Als de programmeur een methode wil vermijden, kan hij het laatste sleutelwoord voor die methode gebruiken. Als de weergavemethode in klasse A definitief is, geeft de weergavemethode in B een foutmelding omdat die methode niet kan worden overschreven.
Figuur 04: laatste trefwoord in de methode
Een andere pijler van OOP is overerving. Het helpt om de reeds bestaande code opnieuw te gebruiken. De nieuwe klasse kan een uitbreiding zijn van de bestaande klasse en de gegevensleden en methoden van de bestaande klasse gebruiken. Als het nodig is om te stoppen met het erven van een klasse, kan de programmeur het trefwoord 'final' gebruiken. Raadpleeg het onderstaande programma.
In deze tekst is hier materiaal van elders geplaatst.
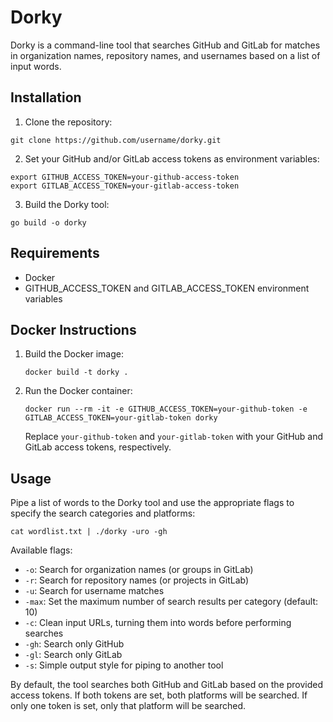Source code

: # Dorky

Dorky is a command-line tool that searches GitHub and GitLab for matches in organization names, repository names, and usernames based on a list of input words.

## Installation

1. Clone the repository:

```
git clone https://github.com/username/dorky.git
```

2. Set your GitHub and/or GitLab access tokens as environment variables:

```
export GITHUB_ACCESS_TOKEN=your-github-access-token
export GITLAB_ACCESS_TOKEN=your-gitlab-access-token
```

3. Build the Dorky tool:

```
go build -o dorky
```

## Requirements

- Docker
- GITHUB_ACCESS_TOKEN and GITLAB_ACCESS_TOKEN environment variables

## Docker Instructions

1. Build the Docker image:

   ```
   docker build -t dorky .
   ```

2. Run the Docker container:

   ```
   docker run --rm -it -e GITHUB_ACCESS_TOKEN=your-github-token -e GITLAB_ACCESS_TOKEN=your-gitlab-token dorky
   ```

   Replace `your-github-token` and `your-gitlab-token` with your GitHub and GitLab access tokens, respectively.

## Usage

Pipe a list of words to the Dorky tool and use the appropriate flags to specify the search categories and platforms:

```
cat wordlist.txt | ./dorky -uro -gh
```

Available flags:

- `-o`: Search for organization names (or groups in GitLab)
- `-r`: Search for repository names (or projects in GitLab)
- `-u`: Search for username matches
- `-max`: Set the maximum number of search results per category (default: 10)
- `-c`: Clean input URLs, turning them into words before performing searches
- `-gh`: Search only GitHub
- `-gl`: Search only GitLab
- `-s`: Simple output style for piping to another tool

By default, the tool searches both GitHub and GitLab based on the provided access tokens. If both tokens are set, both platforms will be searched. If only one token is set, only that platform will be searched.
Figuur 05: laatste trefwoord in de klas
Volgens het bovenstaande programma wordt klasse A als definitief verklaard. Wanneer klasse B A uitbreidt, geeft het een fout omdat klasse A als definitief wordt verklaard. Het kan niet worden overgenomen door andere klassen.
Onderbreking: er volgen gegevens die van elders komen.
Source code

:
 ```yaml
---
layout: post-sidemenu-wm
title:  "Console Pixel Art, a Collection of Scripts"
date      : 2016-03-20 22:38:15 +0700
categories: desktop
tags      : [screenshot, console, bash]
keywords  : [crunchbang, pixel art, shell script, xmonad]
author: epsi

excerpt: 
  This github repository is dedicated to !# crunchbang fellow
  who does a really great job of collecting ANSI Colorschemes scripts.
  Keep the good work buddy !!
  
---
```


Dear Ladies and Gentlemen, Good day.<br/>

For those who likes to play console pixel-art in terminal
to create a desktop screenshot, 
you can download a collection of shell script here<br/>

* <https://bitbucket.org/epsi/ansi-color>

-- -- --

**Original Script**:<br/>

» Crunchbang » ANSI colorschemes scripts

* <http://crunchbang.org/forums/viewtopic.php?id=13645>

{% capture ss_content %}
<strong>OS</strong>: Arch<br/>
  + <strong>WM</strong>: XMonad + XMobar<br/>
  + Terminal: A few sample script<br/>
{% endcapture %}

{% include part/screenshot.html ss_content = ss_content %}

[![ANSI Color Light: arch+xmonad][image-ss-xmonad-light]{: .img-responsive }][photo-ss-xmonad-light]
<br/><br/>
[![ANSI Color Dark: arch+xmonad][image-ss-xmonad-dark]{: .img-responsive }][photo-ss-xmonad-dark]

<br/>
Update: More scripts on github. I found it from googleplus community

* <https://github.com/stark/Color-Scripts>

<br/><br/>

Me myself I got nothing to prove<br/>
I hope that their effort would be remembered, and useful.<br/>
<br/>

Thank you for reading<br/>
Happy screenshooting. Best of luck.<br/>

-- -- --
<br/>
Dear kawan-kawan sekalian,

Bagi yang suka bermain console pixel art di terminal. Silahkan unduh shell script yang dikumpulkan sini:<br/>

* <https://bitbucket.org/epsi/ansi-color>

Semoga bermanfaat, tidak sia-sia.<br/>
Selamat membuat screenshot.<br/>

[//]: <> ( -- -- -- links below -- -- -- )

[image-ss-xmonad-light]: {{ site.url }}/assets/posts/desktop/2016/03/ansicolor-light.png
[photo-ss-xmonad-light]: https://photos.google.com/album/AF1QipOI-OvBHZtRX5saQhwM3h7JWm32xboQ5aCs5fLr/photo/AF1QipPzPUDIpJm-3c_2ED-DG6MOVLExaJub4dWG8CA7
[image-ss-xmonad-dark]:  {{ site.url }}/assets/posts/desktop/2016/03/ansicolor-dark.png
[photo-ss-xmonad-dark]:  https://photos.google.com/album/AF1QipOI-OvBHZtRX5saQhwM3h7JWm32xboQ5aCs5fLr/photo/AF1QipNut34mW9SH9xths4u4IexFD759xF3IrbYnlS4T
Wat is de overeenkomst tussen statisch en definitief in Java?
Zowel statisch als definitief zijn sleutelwoorden in Java
Wat is het verschil tussen statisch en definitief in Java?
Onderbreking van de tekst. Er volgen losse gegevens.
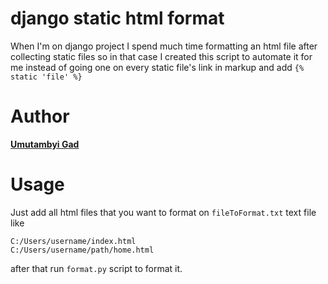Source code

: # django static html format
When I'm on django project I spend much time formatting an html file after collecting static files
so in that case I created this script to automate it for me instead of going one on every static file's link in markup and add `{% static 'file' %}`
# Author
[**Umutambyi Gad**](https://umutambyigad.herokuapp.com)
# Usage
Just add all html files that you want to format on `fileToFormat.txt` text file like
```
C:/Users/username/index.html
C:/Users/username/path/home.html
```
after that run `format.py` script to format it.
Diff Artikel Midden voor Tafel
statisch versus definitief in Java |
|
Statisch sleutelwoord geeft aan dat een lidvariabele, of methode, toegankelijk is zonder dat de klasse waartoe deze behoort, hoeft te worden geïnstantieerd. | Het laatste sleutelwoord geeft een entiteit aan die maar één keer kan worden toegewezen. |
Variabelen | |
De statische variabelen kunnen opnieuw worden geïnitialiseerd. | De laatste variabelen kunnen niet opnieuw worden geïnitialiseerd. |
Methoden | |
Kan worden aangeroepen door andere statische methoden en heeft alleen toegang tot de statische leden van de klasse. | De laatste methoden kunnen niet worden overschreven. |
Klasse | |
Het statische klasseobject kan niet worden gemaakt. Het bevat alleen statische leden. | De laatste klasse kan niet worden overgenomen door andere klassen. |
Blok | |
Het statische trefwoord kan in een blok worden gebruikt. | Het laatste trefwoord wordt niet gebruikt met een blok. |
Samenvatting - statisch versus definitief in Java
In dit artikel zijn twee sleutelwoorden in Java besproken, zoals statisch en definitief. Het verschil tussen static en final in Java is dat static wordt gebruikt om het klassenlid te definiëren dat onafhankelijk van elk object van de klasse kan worden gebruikt, terwijl final wordt gebruikt om een constante variabele of een methode te declareren die niet kan worden overschreven of een klasse die dat niet kan worden geërfd.